## ENTRIES SHOWN
· · · ·

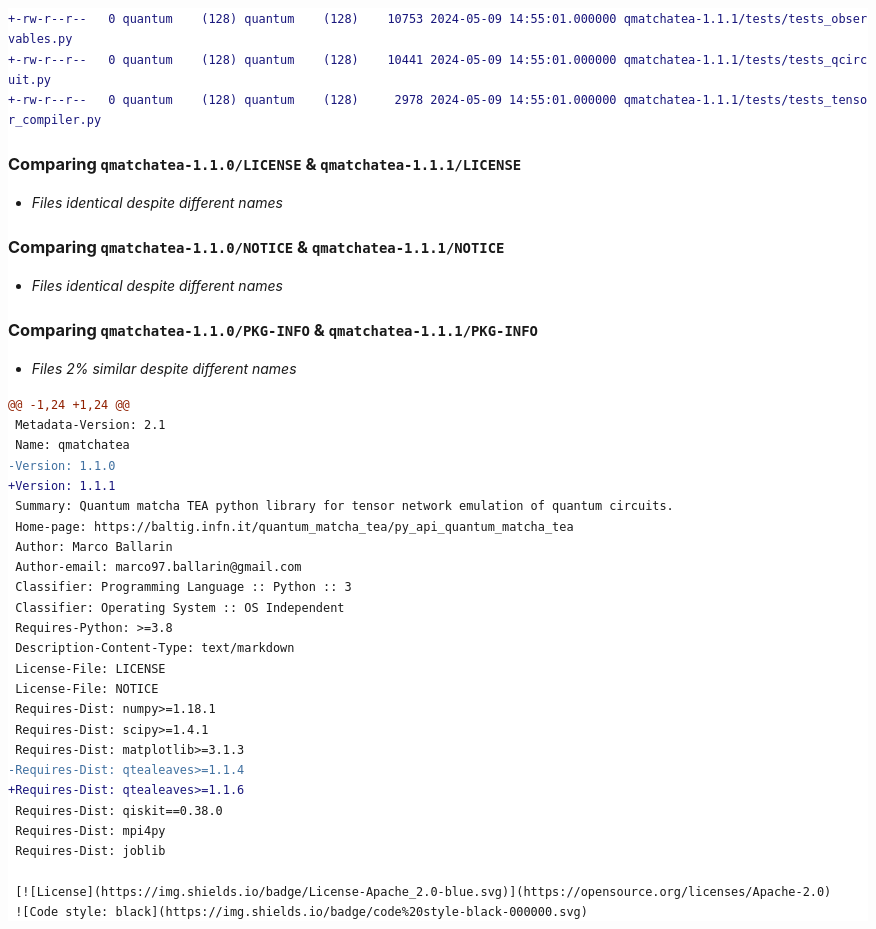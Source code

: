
 ```diff
+-rw-r--r--   0 quantum    (128) quantum    (128)    10753 2024-05-09 14:55:01.000000 qmatchatea-1.1.1/tests/tests_observables.py
+-rw-r--r--   0 quantum    (128) quantum    (128)    10441 2024-05-09 14:55:01.000000 qmatchatea-1.1.1/tests/tests_qcircuit.py
+-rw-r--r--   0 quantum    (128) quantum    (128)     2978 2024-05-09 14:55:01.000000 qmatchatea-1.1.1/tests/tests_tensor_compiler.py
```

### Comparing `qmatchatea-1.1.0/LICENSE` & `qmatchatea-1.1.1/LICENSE`

 * *Files identical despite different names*

### Comparing `qmatchatea-1.1.0/NOTICE` & `qmatchatea-1.1.1/NOTICE`

 * *Files identical despite different names*

### Comparing `qmatchatea-1.1.0/PKG-INFO` & `qmatchatea-1.1.1/PKG-INFO`

 * *Files 2% similar despite different names*

```diff
@@ -1,24 +1,24 @@
 Metadata-Version: 2.1
 Name: qmatchatea
-Version: 1.1.0
+Version: 1.1.1
 Summary: Quantum matcha TEA python library for tensor network emulation of quantum circuits.
 Home-page: https://baltig.infn.it/quantum_matcha_tea/py_api_quantum_matcha_tea
 Author: Marco Ballarin
 Author-email: marco97.ballarin@gmail.com
 Classifier: Programming Language :: Python :: 3
 Classifier: Operating System :: OS Independent
 Requires-Python: >=3.8
 Description-Content-Type: text/markdown
 License-File: LICENSE
 License-File: NOTICE
 Requires-Dist: numpy>=1.18.1
 Requires-Dist: scipy>=1.4.1
 Requires-Dist: matplotlib>=3.1.3
-Requires-Dist: qtealeaves>=1.1.4
+Requires-Dist: qtealeaves>=1.1.6
 Requires-Dist: qiskit==0.38.0
 Requires-Dist: mpi4py
 Requires-Dist: joblib
 
 [![License](https://img.shields.io/badge/License-Apache_2.0-blue.svg)](https://opensource.org/licenses/Apache-2.0)
 ![Code style: black](https://img.shields.io/badge/code%20style-black-000000.svg)
```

· · · ·

## ASSIGNMENT
For each line of the entries that contains the word "Author", make a copy.

## RESULT BELOW
 Author: Marco Ballarin
 Author-email: marco97.ballarin@gmail.com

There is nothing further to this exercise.